The vergence-accommodation conflict arises from a mismatch between two distinct visual mechanisms the human eye uses to perceive three-dimensional depth. Vergence refers to the inward or outward rotation of the eyes to converge on objects at different distances. Accommodation refers to the change in the shape of the eye's crystalline lens to bring objects at different distances into focus. In the real world, these two mechanisms are coupled: when you look at a nearby object, your eyes both converge (rotate inward) and accommodate (change focus) to bring it into sharp relief. In conventional AR and VR displays, virtual objects appear to be at different depths based on stereoscopic image disparity (vergence cue), but the actual display screen — where the light is physically emitted — is at a fixed distance from the eye. This forces the accommodation system to remain fixed at the screen distance while the vergence system tracks the apparent depth of virtual objects, breaking the natural coupling that the visual system expects. The result, over time, is fatigue and discomfort that limits how long users can comfortably wear current AR devices.

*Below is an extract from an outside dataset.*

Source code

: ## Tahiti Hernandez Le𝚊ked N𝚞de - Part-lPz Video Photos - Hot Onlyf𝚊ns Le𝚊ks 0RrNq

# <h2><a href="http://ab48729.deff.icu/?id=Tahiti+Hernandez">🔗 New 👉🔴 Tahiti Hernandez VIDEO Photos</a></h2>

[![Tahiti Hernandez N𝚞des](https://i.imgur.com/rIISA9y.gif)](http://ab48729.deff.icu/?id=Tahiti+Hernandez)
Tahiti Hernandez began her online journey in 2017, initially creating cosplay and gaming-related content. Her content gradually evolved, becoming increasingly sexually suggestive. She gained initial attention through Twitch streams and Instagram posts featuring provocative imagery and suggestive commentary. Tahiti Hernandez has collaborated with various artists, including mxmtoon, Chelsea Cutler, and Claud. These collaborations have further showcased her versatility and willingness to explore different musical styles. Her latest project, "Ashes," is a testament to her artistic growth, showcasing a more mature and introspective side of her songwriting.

AllFocal's nano-optical approach aims to resolve this by engineering display optics that can dynamically adjust the focal depth of virtual content to match the vergence distance — allowing accommodation and vergence to remain coupled as they are in natural vision. The company's technology draws on advances in nanostructure-based optical engineering, using precisely manufactured surface structures at the nanometre scale to control how light behaves in ways that conventional optical elements cannot achieve. This is an active area of research across academic institutions and the optics industry, and AllFocal's approach represents a commercially focused push to bring these techniques into manufacturable AR display components.

SpeedInvest, a major European early-stage fund, and Martlet Capital, Cambridge's university-affiliated venture firm, bring strong complementary networks to the raise. The funding will support further development of the optical platform, prototype demonstration, and commercial engagement with AR headset manufacturers.